RuntimeError: ProcessGroupNCCL is only supported with GPUs, no GPUs found!

Hi All,
I am trying to run DINO on multiple nodes with facebookincubator/submitit repo. We have a slurm server and I am able to train DINO on the slurm server using a single node (8gpus) [WITHOUT USING submitit] but when I try to run with multiple nodes, I am getting the below error:

submitit ERROR (2021-07-30 01:10:30,581) - Submitted job triggered an exception
Traceback (most recent call last):
File “/home/user/skanaconda3/envs/url/lib/python3.8/”, line 194, in _run_module_as_main
return _run_code(code, main_globals, None,
File “/home/user/skanaconda3/envs/url/lib/python3.8/”, line 87, in _run_code
exec(code, run_globals)
File “/home/user/skanaconda3/envs/url/lib/python3.8/site-packages/submitit/core/”, line 11, in
File “/home/user/skanaconda3/envs/url/lib/python3.8/site-packages/submitit/core/”, line 71, in submitit_main
File “/home/user/skanaconda3/envs/url/lib/python3.8/site-packages/submitit/core/”, line 64, in process_job
raise error
File “/home/user/skanaconda3/envs/url/lib/python3.8/site-packages/submitit/core/”, line 53, in process_job
result = delayed.result()
File “/home/user/skanaconda3/envs/url/lib/python3.8/site-packages/submitit/core/”, line 128, in result
self._result = self.function(*self.args, **self.kwargs)
File “”, line 67, in call
File “/home/user/code/dino/”, line 143, in train_dino
File “/home/user/code/dino/”, line 468, in init_distributed_mode
File “/home/user/skanaconda3/envs/url/lib/python3.8/site-packages/torch/distributed/”, line 439, in init_process_group
_default_pg = _new_process_group_helper(
File “/home/user/skanaconda3/envs/url/lib/python3.8/site-packages/torch/distributed/”, line 528, in _new_process_group_helper
pg = ProcessGroupNCCL(
RuntimeError: ProcessGroupNCCL is only supported with GPUs, no GPUs found!

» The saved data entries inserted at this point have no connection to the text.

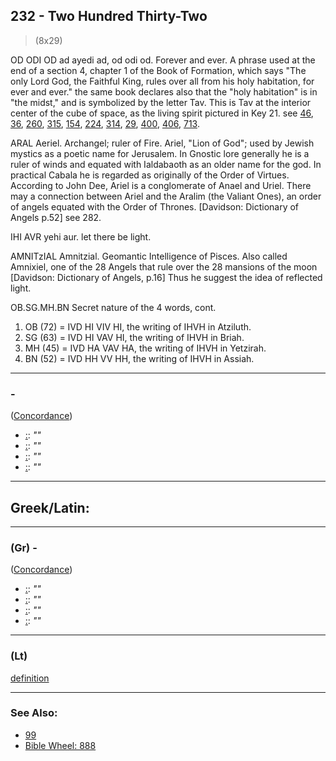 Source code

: ## 232 - Two Hundred Thirty-Two
> (8x29)

OD ODI OD ad ayedi ad, od odi od. Forever and ever. A phrase used at the end of a section 4, chapter 1 of the Book of Formation, which says "The only Lord God, the Faithful King, rules over all from his holy habitation, for ever and ever." the same book declares also that the "holy habitation" is in "the midst," and is symbolized by the letter Tav. This is Tav at the interior center of the cube of space, as the living spirit pictured in Key 21. see [46](46), [36](36), [260](260), [315](315), [154](154), [224](224), [314](314), [29](29), [400](400), [406](406), [713](713).

ARAL Aeriel. Archangel; ruler of Fire. Ariel, "Lion of God"; used by Jewish mystics as a poetic name for Jerusalem. In Gnostic lore generally he is a ruler of winds and equated with Ialdabaoth as an older name for the god. In practical Cabala he is regarded as originally of the Order of Virtues. According to John Dee, Ariel is a conglomerate of Anael and Uriel. There may a connection between Ariel and the Aralim (the Valiant Ones), an order of angels equated with the Order of Thrones. [Davidson: Dictionary of Angels p.52] see 282.

IHI AVR yehi aur. let there be light.

AMNITzIAL Amnitzial. Geomantic Intelligence of Pisces. Also called Amnixiel, one of the 28 Angels that rule over the 28 mansions of the moon [Davidson: Dictionary of Angels, p.16] Thus he suggest the idea of reflected light.

OB.SG.MH.BN
Secret nature of the 4 words, cont.
1. OB (72) = IVD HI VIV HI, the writing of IHVH in Atziluth.
2. SG (63) = IVD HI VAV HI, the writing of IHVH in Briah.
3. MH (45) = IVD HA VAV HA, the writing of IHVH in Yetzirah.
4. BN (52) = IVD HH VV HH, the writing of IHVH in Assiah.

---

### [](/keys/) - 
([Concordance]())

- [ :](https://biblehub.com//-.htm): *""*
- [ :](https://biblehub.com//-.htm): *""*
- [ :](https://biblehub.com//-.htm): *""*
- [ :](https://biblehub.com//-.htm): *""*

---

## Greek/Latin:

---

### [](/greek?word=) (Gr) - 
([Concordance]())

- [ :](https://biblehub.com/text//-.htm): *""*
- [ :](https://biblehub.com/text//-.htm): *""*
- [ :](https://biblehub.com/text//-.htm): *""*
- [ :](https://biblehub.com/text//-.htm): *""*

---

### [](/latin?word=) (Lt)

[definition](http://archives.nd.edu/cgi-bin/wordz.pl?keyword=THE_WORD)

---

### See Also:

- [99](99)
- [Bible Wheel: 888](https://www.biblewheel.com//GR/GR_Database.php?SearchBy_Gematria=888)
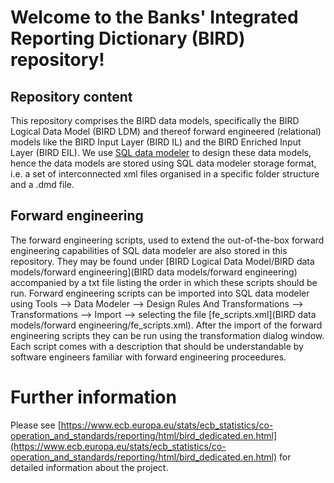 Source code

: # Welcome to the Banks' Integrated Reporting Dictionary (BIRD) repository!

## Repository content

This repository comprises the BIRD data models, specifically the BIRD
Logical Data Model (BIRD LDM) and thereof forward engineered
(relational) models like the BIRD Input Layer (BIRD IL) and the BIRD
Enriched Input Layer (BIRD EIL). We use [SQL data
modeler](https://www.oracle.com/database/technologies/appdev/datamodeler.html)
to design these data models, hence the data models are stored using
SQL data modeler storage format, i.e. a set of interconnected xml
files organised in a specific folder structure and a .dmd file.

## Forward engineering

The forward engineering scripts, used to extend the out-of-the-box
forward engineering capabilities of SQL data modeler are also stored
in this repository. They may be found under [BIRD Logical Data
Model/BIRD data models/forward engineering](BIRD data models/forward
engineering) accompanied by a txt file listing the order in which
these scripts should be run. Forward engineering scripts can be
imported into SQL data modeler using Tools --> Data Modeler --> Design
Rules And Transformations --> Transformations --> Import --> selecting
the file [fe_scripts.xml](BIRD data models/forward
engineering/fe_scripts.xml). After the import of the forward
engineering scripts they can be run using the transformation dialog
window. Each script comes with a description that should be
understandable by software engineers familiar with forward engineering
proceedures.

# Further information

Please see
[https://www.ecb.europa.eu/stats/ecb_statistics/co-operation_and_standards/reporting/html/bird_dedicated.en.html](https://www.ecb.europa.eu/stats/ecb_statistics/co-operation_and_standards/reporting/html/bird_dedicated.en.html)
for detailed information about the project.

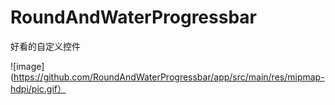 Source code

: # RoundAndWaterProgressbar
好看的自定义控件

 ![image](https://github.com/RoundAndWaterProgressbar/app/src/main/res/mipmap-hdpi/pic.gif）
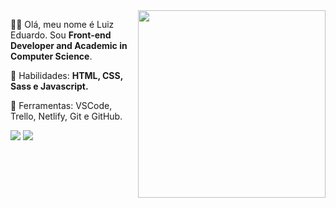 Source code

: <img src="https://raw.githubusercontent.com/MicaelliMedeiros/micaellimedeiros/master/image/computer-illustration.png" min-width="300px" max-width="300px" width="300px" align="right" alt="">

<p align="left">
  🙋‍♂️ Olá, meu nome é Luiz Eduardo. Sou <strong>Front-end Developer and Academic in Computer Science</strong>.
</p>

<p align="left">
  🦄 Habilidades: <strong>HTML, CSS, Sass e Javascript.</strong>
</p>

<p align="left">
  💼 Ferramentas: VSCode, Trello, Netlify, Git e GitHub.
</p>

<p align="left">
  <a href="https://www.linkedin.com/in/luiz-eeduardoo/" alt="Linkedin">
  <img src="https://img.shields.io/badge/-Linkedin-0e76a8?style=flat-square&logo=Linkedin&logoColor=white&link=https://www.linkedin.com/in/luiz-eeduardoo/"/></a>

  <a href="https://www.instagram.com/luizz_edduardoo_/" alt="Instagram">
  <img src="https://img.shields.io/badge/-Instagram-DF0174?style=flat-square&labelColor=DF0174&logo=instagram&logoColor=white&link=https://www.instagram.com/luizz_edduardoo_/"/></a>
</p>  
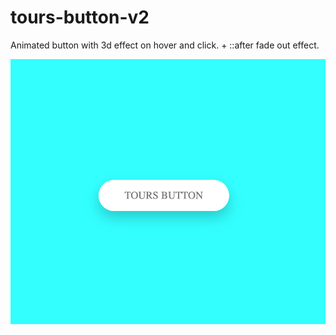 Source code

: # tours-button-v2
Animated button with 3d effect on hover and click. + ::after fade out effect.

![Image of tours-button](https://github.com/kovacsmarkakos/my-components/blob/master/buttons/tours-button-v2/tours-button-v2.png?raw=true)
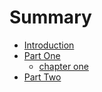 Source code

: # Summary

* [Introduction](README.md)
* [Part One](chapter1.md)
    * [chapter one](chapter-one.md)
* [Part Two](part-two.md)

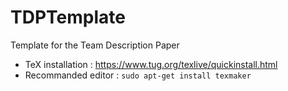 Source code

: # TDPTemplate
Template for the Team Description Paper

* TeX installation : https://www.tug.org/texlive/quickinstall.html
* Recommanded editor : `sudo apt-get install texmaker`
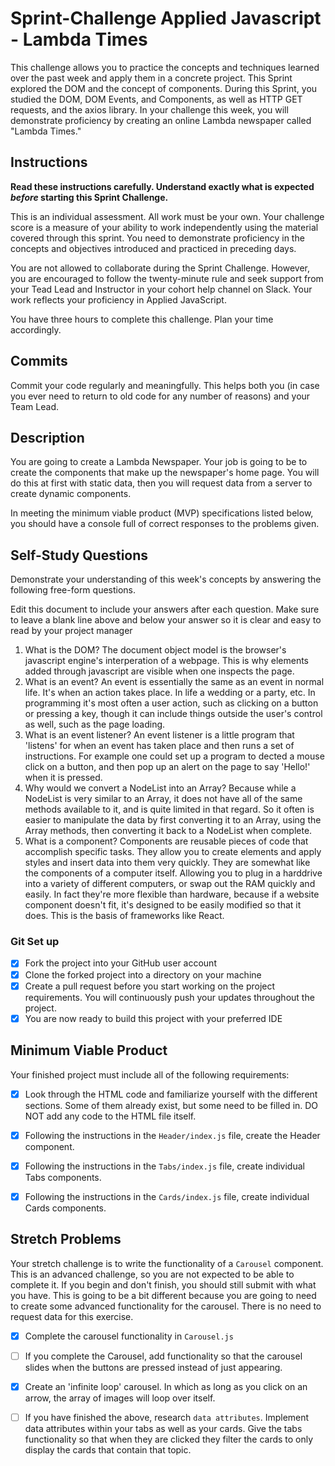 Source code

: # Sprint-Challenge Applied Javascript - Lambda Times

This challenge allows you to practice the concepts and techniques learned over the past week and apply them in a concrete project. This Sprint explored the DOM and the concept of components. During this Sprint, you studied the DOM, DOM Events, and Components, as well as HTTP GET requests, and the axios library. In your challenge this week, you will demonstrate proficiency by creating an online Lambda newspaper called "Lambda Times."

## Instructions

**Read these instructions carefully. Understand exactly what is expected _before_ starting this Sprint Challenge.**

This is an individual assessment. All work must be your own. Your challenge score is a measure of your ability to work independently using the material covered through this sprint. You need to demonstrate proficiency in the concepts and objectives introduced and practiced in preceding days.

You are not allowed to collaborate during the Sprint Challenge. However, you are encouraged to follow the twenty-minute rule and seek support from your Tead Lead and Instructor in your cohort help channel on Slack. Your work reflects your proficiency in Applied JavaScript.

You have three hours to complete this challenge. Plan your time accordingly.

## Commits

Commit your code regularly and meaningfully. This helps both you (in case you ever need to return to old code for any number of reasons) and your Team Lead.

## Description

You are going to create a Lambda Newspaper. Your job is going to be to create the components that make up the newspaper's home page. You will do this at first with static data, then you will request data from a server to create dynamic components.

In meeting the minimum viable product (MVP) specifications listed below, you should have a console full of correct responses to the problems given.

## Self-Study Questions

Demonstrate your understanding of this week's concepts by answering the following free-form questions.

Edit this document to include your answers after each question. Make sure to leave a blank line above and below your answer so it is clear and easy to read by your project manager

1. What is the DOM?
The document object model is the browser's javascript engine's interperation of a webpage. This is why elements added through javascript are visible when one inspects the page.
2. What is an event?
An event is essentially the same as an event in normal life. It's when an action takes place. In life a wedding or a party, etc. In programming it's most often a user action, such as clicking on a button or pressing a key, though it can include things outside the user's control as well, such as the page loading.
3. What is an event listener?
An event listener is a little program that 'listens' for when an event has taken place and then runs a set of instructions. For example one could set up a program to dected a mouse click on a button, and then pop up an alert on the page to say 'Hello!' when it is pressed. 
4. Why would we convert a NodeList into an Array?
Because while a NodeList is very similar to an Array, it does not have all of the same methods available to it, and is quite limited in that regard. So it often is easier to manipulate the data by first converting it to an Array, using the Array methods, then converting it back to a NodeList when complete. 
5. What is a component?
Components are reusable pieces of code that accomplish specific tasks. They allow you to create elements and apply styles and insert data into them very quickly. They are somewhat like the components of a computer itself. Allowing you to plug in a harddrive into a variety of different computers, or swap out the RAM quickly and easily. In fact they're more flexible than hardware, because if a website component doesn't fit, it's designed to be easily modified so that it does. This is the basis of frameworks like React.

### Git Set up

* [X] Fork the project into your GitHub user account
* [X] Clone the forked project into a directory on your machine
* [X] Create a pull request before you start working on the project requirements.  You will continuously push your updates throughout the project.
* [X] You are now ready to build this project with your preferred IDE

## Minimum Viable Product

Your finished project must include all of the following requirements:

* [X] Look through the HTML code and familiarize yourself with the different sections. Some of them already exist, but some need to be filled in. DO NOT add any code to the HTML file itself.

* [X] Following the instructions in the `Header/index.js` file, create the Header component. 

* [X] Following the instructions in the `Tabs/index.js` file, create individual Tabs components.

* [X] Following the instructions in the `Cards/index.js` file, create individual Cards components.

## Stretch Problems

Your stretch challenge is to write the functionality of a `Carousel` component. This is an advanced challenge, so you are not expected to be able to complete it. If you begin and don't finish, you should still submit with what you have. This is going to be a bit different because you are going to need to create some advanced functionality for the carousel. There is no need to request data for this exercise.

* [X] Complete the carousel functionality in `Carousel.js`

* [ ] If you complete the Carousel, add functionality so that the carousel slides when the buttons are pressed instead of just appearing.

* [X] Create an 'infinite loop' carousel. In which as long as you click on an arrow, the array of images will loop over itself.

* [ ] If you have finished the above, research `data attributes`. Implement data attributes within your tabs as well as your cards. Give the tabs functionality so that when they are clicked they filter the cards to only display the cards that contain that topic.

From logs, I see that the job initially gets assigned to two nodes [with 8 gpus in each node] and then stops with the above error. I think the code crashes at this line . Why does at::cuda::getNumGPUs() returns 0 when there are gpus available?

Thanks in advance!

I am not familiar with submitit so I am unsure of how to validate the number of GPUs that is using. Before init_process_group can you also try printing the value of torch.cuda.device_count()? (torch.cuda.device_count — PyTorch master documentation). This may help to narrow down why there are any GPUs detected and whether this is an issue in the distributed package.